The Liquidating Trustee for the estate, who is holding sufficient cash to pay the claim, and the purchaser of the debtor’s Pasco County operations challenged the claim, arguing that the underlying assessment exceeds “just valuation.” For the reasons set forth in more detail below, the Court concludes that the assessment was made in accordance with state law and will not be overturned or modified.

BACKGROUND

The Bankruptcy Case

The debtor built and operated fiber optic telecommunications systems (for telephone, cable television, and internet connection) in developing residential communities in Pasco and St. Johns Counties. Its assets consisted of franchise rights in each county, agreements with developers, system equipment and infrastructure, and about 1,100 consumers’ subscription contracts.

This case began on February 26, 2004, when three unsecured creditors filed an involuntary petition for relief under Chapter 7. The case was converted to Chapter 11 on March 3, 2004, after the debtor consented to the entry of an order for relief.

Shortly thereafter, in May 2004, all of the debtor’s assets were sold in a Section 363 sale.
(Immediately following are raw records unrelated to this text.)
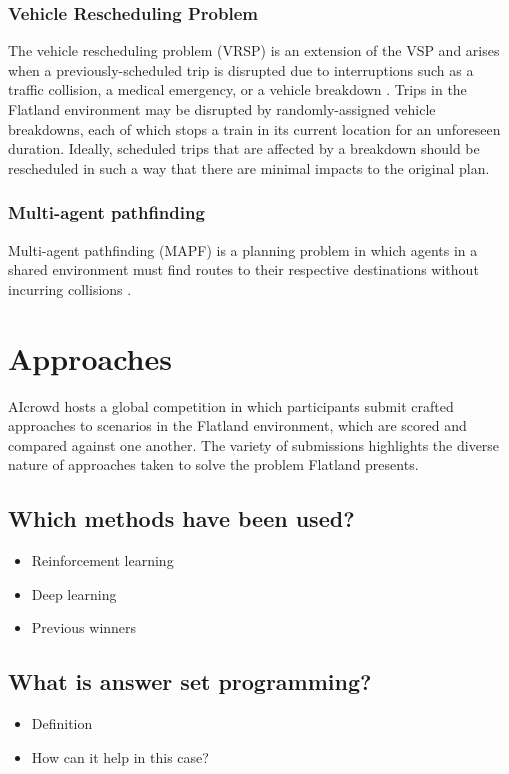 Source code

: \documentclass[11pt]{article}
\begin{document}
\subsubsection{Vehicle Rescheduling Problem}
The vehicle rescheduling problem (VRSP) is an extension of the VSP and arises when a previously-scheduled trip is disrupted due to interruptions such as a traffic collision, a medical emergency, or a vehicle breakdown \cite{limibo07a}.  Trips in the Flatland environment may be disrupted by randomly-assigned vehicle breakdowns, each of which stops a train in its current location for an unforeseen duration.  Ideally, scheduled trips that are affected by a breakdown should be rescheduled in such a way that there are minimal impacts to the original plan.

\subsubsection{Multi-agent pathfinding}
Multi-agent pathfinding (MAPF) is a planning problem in which agents in a shared environment must find routes to their respective destinations without incurring collisions \cite{silver05a}.


\pagebreak
\section{Approaches}
AIcrowd hosts a global competition in which participants submit crafted approaches to scenarios in the Flatland environment, which are scored and compared against one another.  The variety of submissions highlights the diverse nature of approaches taken to solve the problem Flatland presents.
\subsection{Which methods have been used?}
\begin{itemize}
  \item Reinforcement learning
  \item Deep learning
  \item Previous winners
\end{itemize}

\subsection{What is answer set programming?}
\begin{itemize}
  \item Definition
  \item How can it help in this case?
\end{itemize}
\end{document}
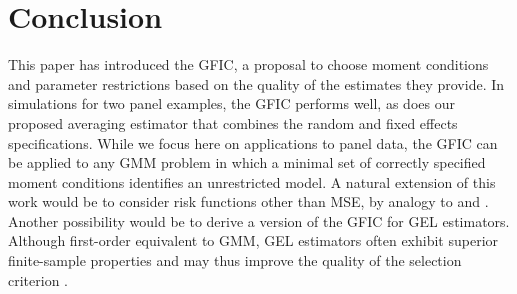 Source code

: 
\section{Conclusion}
\label{sec:conclude}
This paper has introduced the GFIC, a proposal to choose moment conditions and parameter restrictions based on the quality of the estimates they provide. 
In simulations for two panel examples, the GFIC performs well, as does our proposed averaging estimator that combines the random and fixed effects specifications.
While we focus here on applications to panel data, the GFIC can be applied to any GMM problem in which a minimal set of correctly specified moment conditions identifies an unrestricted model. 
A natural extension of this work would be to consider risk functions other than MSE, by analogy to \cite{ClaeskensCroux2006} and \cite{ClaeskensHjort2008}.
Another possibility would be to derive a version of the GFIC for GEL estimators. 
Although first-order equivalent to GMM, GEL estimators often exhibit superior finite-sample properties and may thus improve the quality of the selection criterion \citep{NeweySmith}. 
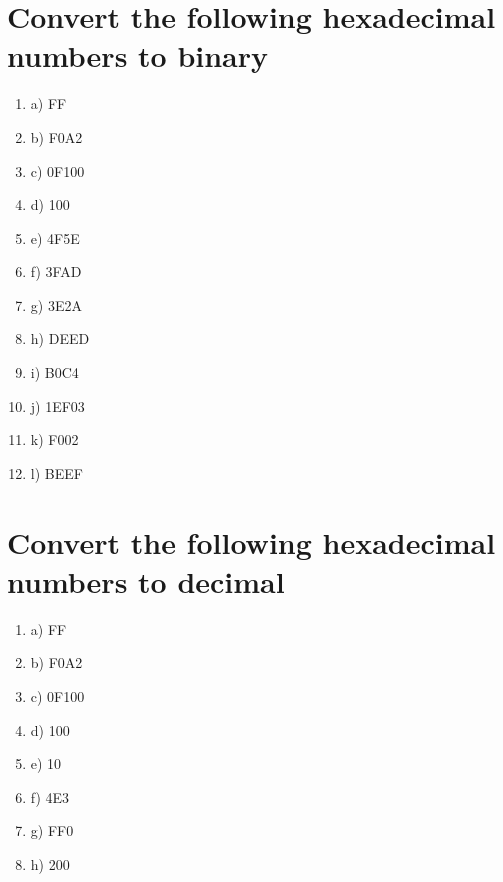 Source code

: \documentclass[11pt,a4paper]{article}
\begin{document}
\section{Convert the following hexadecimal numbers to binary}
\begin{enumerate}
	\item a) FF
	\item b) F0A2
	\item c) 0F100
	\item d) 100
	\item e) 4F5E
	\item f) 3FAD
	\item g) 3E2A
	\item h) DEED
	\item i) B0C4
	\item j) 1EF03
	\item k) F002
	\item l) BEEF
\end{enumerate}

\section{Convert the following hexadecimal numbers to decimal}
\begin{enumerate}
	\item a) FF
	\item b) F0A2
	\item c) 0F100
	\item d) 100
	\item e) 10
	\item f) 4E3
	\item g) FF0
	\item h) 200
\end{enumerate}
\end{document}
Later, the Court confirmed the debtor’s plan of liquidation, which provided for the payment of creditors’ claims in full. A liquidating trustee was appointed to dis[708]*708burse the asset sales proceeds to holders of allowed claims.

The Sale of the Pasco County Assets

The debtor did not have sufficient capital to complete the build-out of its fiber optic systems. As a result, the debtor was compelled to sell all of its assets at an auction, pursuant to Bankruptcy Code Section 363. On May 21, 2004, the assets related to its Pasco County operations (including the franchise rights, developer contracts, customers’ agreements, and installed equipment, collectively, the “Pasco Assets”) were sold for $3,130,000 to BrightHouse Networks LLC (the “Purchaser”).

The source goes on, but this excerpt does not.